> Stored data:
● ● ● ● ●

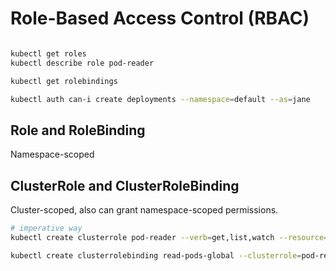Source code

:# Role-Based Access Control (RBAC)

```sh

kubectl get roles
kubectl describe role pod-reader

kubectl get rolebindings

kubectl auth can-i create deployments --namespace=default --as=jane
```

## Role and RoleBinding

Namespace-scoped


## ClusterRole and ClusterRoleBinding

Cluster-scoped, also can grant namespace-scoped permissions.

```sh
# imperative way
kubectl create clusterrole pod-reader --verb=get,list,watch --resource=pods

kubectl create clusterrolebinding read-pods-global --clusterrole=pod-reader --user=j
```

● ● ● ● ●

> INSTRUCTIONS TO FOLLOW:
Please print the entries exactly as they stand. Images are not part of the copy.

> EXERCISE OUTPUT:
Source code

:# Role-Based Access Control (RBAC)

```sh

kubectl get roles
kubectl describe role pod-reader

kubectl get rolebindings

kubectl auth can-i create deployments --namespace=default --as=jane
```

## Role and RoleBinding

Namespace-scoped


## ClusterRole and ClusterRoleBinding

Cluster-scoped, also can grant namespace-scoped permissions.

```sh
# imperative way
kubectl create clusterrole pod-reader --verb=get,list,watch --resource=pods

kubectl create clusterrolebinding read-pods-global --clusterrole=pod-reader --user=j
```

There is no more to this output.